> ABOUT THIS EXERCISE:
In the copy of the lines below, leave out pictures and print everything else exactly.

> DATASET EXTRACT:

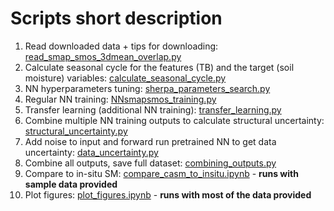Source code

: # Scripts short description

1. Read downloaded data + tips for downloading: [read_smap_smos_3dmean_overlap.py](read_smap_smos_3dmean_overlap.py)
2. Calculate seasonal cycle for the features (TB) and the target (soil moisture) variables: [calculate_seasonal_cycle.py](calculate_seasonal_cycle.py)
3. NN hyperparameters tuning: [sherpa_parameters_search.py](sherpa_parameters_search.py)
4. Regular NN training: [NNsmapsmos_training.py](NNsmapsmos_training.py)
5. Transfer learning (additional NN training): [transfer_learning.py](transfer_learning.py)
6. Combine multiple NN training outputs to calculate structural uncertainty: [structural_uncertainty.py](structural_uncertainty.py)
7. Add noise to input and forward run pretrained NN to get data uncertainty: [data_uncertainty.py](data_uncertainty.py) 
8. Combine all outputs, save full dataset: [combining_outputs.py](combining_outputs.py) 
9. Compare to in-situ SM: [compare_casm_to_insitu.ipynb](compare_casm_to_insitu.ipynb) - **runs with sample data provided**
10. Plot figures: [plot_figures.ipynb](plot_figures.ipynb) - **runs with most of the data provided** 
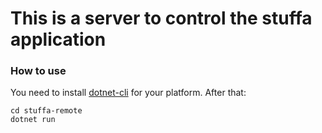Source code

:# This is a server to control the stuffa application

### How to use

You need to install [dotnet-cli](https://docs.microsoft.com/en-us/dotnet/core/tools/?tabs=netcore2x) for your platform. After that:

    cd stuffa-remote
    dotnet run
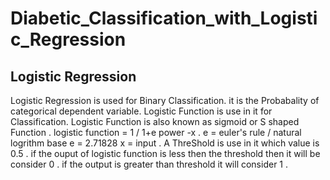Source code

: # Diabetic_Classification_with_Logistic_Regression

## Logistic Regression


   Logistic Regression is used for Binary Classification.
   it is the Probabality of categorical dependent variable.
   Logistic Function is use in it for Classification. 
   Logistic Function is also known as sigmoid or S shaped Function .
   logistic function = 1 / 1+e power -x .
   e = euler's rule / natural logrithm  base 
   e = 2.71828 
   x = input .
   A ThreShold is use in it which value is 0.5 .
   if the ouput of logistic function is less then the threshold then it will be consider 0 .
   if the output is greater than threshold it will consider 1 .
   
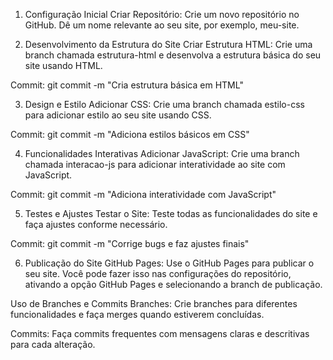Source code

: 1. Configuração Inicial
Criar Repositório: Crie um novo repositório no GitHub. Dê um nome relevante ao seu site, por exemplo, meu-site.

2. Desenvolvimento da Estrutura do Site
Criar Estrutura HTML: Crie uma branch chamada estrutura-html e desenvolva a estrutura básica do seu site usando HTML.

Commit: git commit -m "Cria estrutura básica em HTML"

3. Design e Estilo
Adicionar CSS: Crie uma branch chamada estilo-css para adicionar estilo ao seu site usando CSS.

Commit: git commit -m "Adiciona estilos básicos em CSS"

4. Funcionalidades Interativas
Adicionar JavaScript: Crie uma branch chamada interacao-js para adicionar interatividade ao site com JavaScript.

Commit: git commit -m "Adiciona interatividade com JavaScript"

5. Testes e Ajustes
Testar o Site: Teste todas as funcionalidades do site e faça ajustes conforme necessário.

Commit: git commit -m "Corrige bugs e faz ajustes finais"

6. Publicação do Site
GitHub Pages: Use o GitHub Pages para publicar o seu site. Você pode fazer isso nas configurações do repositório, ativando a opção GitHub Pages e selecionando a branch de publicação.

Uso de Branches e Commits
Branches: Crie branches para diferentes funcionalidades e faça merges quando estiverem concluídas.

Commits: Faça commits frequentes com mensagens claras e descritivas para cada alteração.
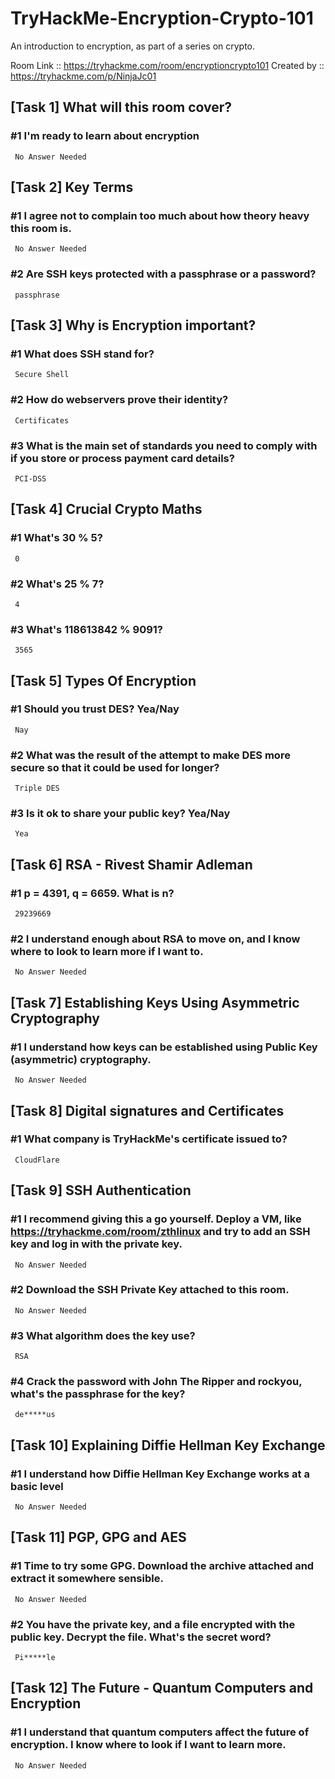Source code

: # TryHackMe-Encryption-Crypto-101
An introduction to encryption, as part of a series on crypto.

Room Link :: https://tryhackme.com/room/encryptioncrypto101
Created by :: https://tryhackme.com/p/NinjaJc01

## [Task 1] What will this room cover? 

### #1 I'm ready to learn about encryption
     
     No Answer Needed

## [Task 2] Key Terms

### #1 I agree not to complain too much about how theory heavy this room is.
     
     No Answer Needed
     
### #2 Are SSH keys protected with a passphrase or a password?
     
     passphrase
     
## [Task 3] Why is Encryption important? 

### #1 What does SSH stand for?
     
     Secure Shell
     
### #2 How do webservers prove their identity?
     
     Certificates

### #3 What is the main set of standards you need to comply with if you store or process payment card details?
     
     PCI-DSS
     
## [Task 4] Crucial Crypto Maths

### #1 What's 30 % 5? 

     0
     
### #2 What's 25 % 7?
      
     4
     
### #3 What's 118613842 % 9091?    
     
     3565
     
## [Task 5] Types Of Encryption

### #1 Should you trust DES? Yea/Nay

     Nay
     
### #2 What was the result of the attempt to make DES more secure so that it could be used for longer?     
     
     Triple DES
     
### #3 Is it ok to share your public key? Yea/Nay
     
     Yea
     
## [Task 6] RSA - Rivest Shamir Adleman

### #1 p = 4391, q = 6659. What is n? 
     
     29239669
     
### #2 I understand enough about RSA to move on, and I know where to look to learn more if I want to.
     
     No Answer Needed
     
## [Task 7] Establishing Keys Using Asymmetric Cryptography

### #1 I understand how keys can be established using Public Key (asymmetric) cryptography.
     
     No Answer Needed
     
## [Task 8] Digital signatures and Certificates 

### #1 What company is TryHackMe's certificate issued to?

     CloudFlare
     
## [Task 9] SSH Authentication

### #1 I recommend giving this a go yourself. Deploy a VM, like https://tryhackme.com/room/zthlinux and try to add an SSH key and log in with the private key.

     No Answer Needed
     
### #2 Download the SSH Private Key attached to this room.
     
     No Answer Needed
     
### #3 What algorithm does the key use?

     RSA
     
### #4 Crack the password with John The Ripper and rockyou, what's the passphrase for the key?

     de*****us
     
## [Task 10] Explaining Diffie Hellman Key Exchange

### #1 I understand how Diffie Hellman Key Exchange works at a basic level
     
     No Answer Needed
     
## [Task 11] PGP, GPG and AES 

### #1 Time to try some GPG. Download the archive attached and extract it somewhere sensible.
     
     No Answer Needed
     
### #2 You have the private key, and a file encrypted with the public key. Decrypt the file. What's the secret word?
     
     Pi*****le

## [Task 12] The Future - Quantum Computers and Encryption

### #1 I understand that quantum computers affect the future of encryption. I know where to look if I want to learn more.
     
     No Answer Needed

> TASK RESPONSE:
Source code

: # Scripts short description

1. Read downloaded data + tips for downloading: [read_smap_smos_3dmean_overlap.py](read_smap_smos_3dmean_overlap.py)
2. Calculate seasonal cycle for the features (TB) and the target (soil moisture) variables: [calculate_seasonal_cycle.py](calculate_seasonal_cycle.py)
3. NN hyperparameters tuning: [sherpa_parameters_search.py](sherpa_parameters_search.py)
4. Regular NN training: [NNsmapsmos_training.py](NNsmapsmos_training.py)
5. Transfer learning (additional NN training): [transfer_learning.py](transfer_learning.py)
6. Combine multiple NN training outputs to calculate structural uncertainty: [structural_uncertainty.py](structural_uncertainty.py)
7. Add noise to input and forward run pretrained NN to get data uncertainty: [data_uncertainty.py](data_uncertainty.py) 
8. Combine all outputs, save full dataset: [combining_outputs.py](combining_outputs.py) 
9. Compare to in-situ SM: [compare_casm_to_insitu.ipynb](compare_casm_to_insitu.ipynb) - **runs with sample data provided**
10. Plot figures: [plot_figures.ipynb](plot_figures.ipynb) - **runs with most of the data provided** 
Source code

:# This is a server to control the stuffa application

### How to use

You need to install [dotnet-cli](https://docs.microsoft.com/en-us/dotnet/core/tools/?tabs=netcore2x) for your platform. After that:

    cd stuffa-remote
    dotnet run
Source code

: # Diabetic_Classification_with_Logistic_Regression

## Logistic Regression


   Logistic Regression is used for Binary Classification.
   it is the Probabality of categorical dependent variable.
   Logistic Function is use in it for Classification. 
   Logistic Function is also known as sigmoid or S shaped Function .
   logistic function = 1 / 1+e power -x .
   e = euler's rule / natural logrithm  base 
   e = 2.71828 
   x = input .
   A ThreShold is use in it which value is 0.5 .
   if the ouput of logistic function is less then the threshold then it will be consider 0 .
   if the output is greater than threshold it will consider 1 .
   
Source code

: 1. Configuração Inicial
Criar Repositório: Crie um novo repositório no GitHub. Dê um nome relevante ao seu site, por exemplo, meu-site.

2. Desenvolvimento da Estrutura do Site
Criar Estrutura HTML: Crie uma branch chamada estrutura-html e desenvolva a estrutura básica do seu site usando HTML.

Commit: git commit -m "Cria estrutura básica em HTML"

3. Design e Estilo
Adicionar CSS: Crie uma branch chamada estilo-css para adicionar estilo ao seu site usando CSS.

Commit: git commit -m "Adiciona estilos básicos em CSS"

4. Funcionalidades Interativas
Adicionar JavaScript: Crie uma branch chamada interacao-js para adicionar interatividade ao site com JavaScript.

Commit: git commit -m "Adiciona interatividade com JavaScript"

5. Testes e Ajustes
Testar o Site: Teste todas as funcionalidades do site e faça ajustes conforme necessário.

Commit: git commit -m "Corrige bugs e faz ajustes finais"

6. Publicação do Site
GitHub Pages: Use o GitHub Pages para publicar o seu site. Você pode fazer isso nas configurações do repositório, ativando a opção GitHub Pages e selecionando a branch de publicação.

Uso de Branches e Commits
Branches: Crie branches para diferentes funcionalidades e faça merges quando estiverem concluídas.

Commits: Faça commits frequentes com mensagens claras e descritivas para cada alteração.
Source code

: # TryHackMe-Encryption-Crypto-101
An introduction to encryption, as part of a series on crypto.

Room Link :: https://tryhackme.com/room/encryptioncrypto101
Created by :: https://tryhackme.com/p/NinjaJc01

## [Task 1] What will this room cover? 

### #1 I'm ready to learn about encryption
     
     No Answer Needed

## [Task 2] Key Terms

### #1 I agree not to complain too much about how theory heavy this room is.
     
     No Answer Needed
     
### #2 Are SSH keys protected with a passphrase or a password?
     
     passphrase
     
## [Task 3] Why is Encryption important? 

### #1 What does SSH stand for?
     
     Secure Shell
     
### #2 How do webservers prove their identity?
     
     Certificates

### #3 What is the main set of standards you need to comply with if you store or process payment card details?
     
     PCI-DSS
     
## [Task 4] Crucial Crypto Maths

### #1 What's 30 % 5? 

     0
     
### #2 What's 25 % 7?
      
     4
     
### #3 What's 118613842 % 9091?    
     
     3565
     
## [Task 5] Types Of Encryption

### #1 Should you trust DES? Yea/Nay

     Nay
     
### #2 What was the result of the attempt to make DES more secure so that it could be used for longer?     
     
     Triple DES
     
### #3 Is it ok to share your public key? Yea/Nay
     
     Yea
     
## [Task 6] RSA - Rivest Shamir Adleman

### #1 p = 4391, q = 6659. What is n? 
     
     29239669
     
### #2 I understand enough about RSA to move on, and I know where to look to learn more if I want to.
     
     No Answer Needed
     
## [Task 7] Establishing Keys Using Asymmetric Cryptography

### #1 I understand how keys can be established using Public Key (asymmetric) cryptography.
     
     No Answer Needed
     
## [Task 8] Digital signatures and Certificates 

### #1 What company is TryHackMe's certificate issued to?

     CloudFlare
     
## [Task 9] SSH Authentication

### #1 I recommend giving this a go yourself. Deploy a VM, like https://tryhackme.com/room/zthlinux and try to add an SSH key and log in with the private key.

     No Answer Needed
     
### #2 Download the SSH Private Key attached to this room.
     
     No Answer Needed
     
### #3 What algorithm does the key use?

     RSA
     
### #4 Crack the password with John The Ripper and rockyou, what's the passphrase for the key?

     de*****us
     
## [Task 10] Explaining Diffie Hellman Key Exchange

### #1 I understand how Diffie Hellman Key Exchange works at a basic level
     
     No Answer Needed
     
## [Task 11] PGP, GPG and AES 

### #1 Time to try some GPG. Download the archive attached and extract it somewhere sensible.
     
     No Answer Needed
     
### #2 You have the private key, and a file encrypted with the public key. Decrypt the file. What's the secret word?
     
     Pi*****le

## [Task 12] The Future - Quantum Computers and Encryption

### #1 I understand that quantum computers affect the future of encryption. I know where to look if I want to learn more.
     
     No Answer Needed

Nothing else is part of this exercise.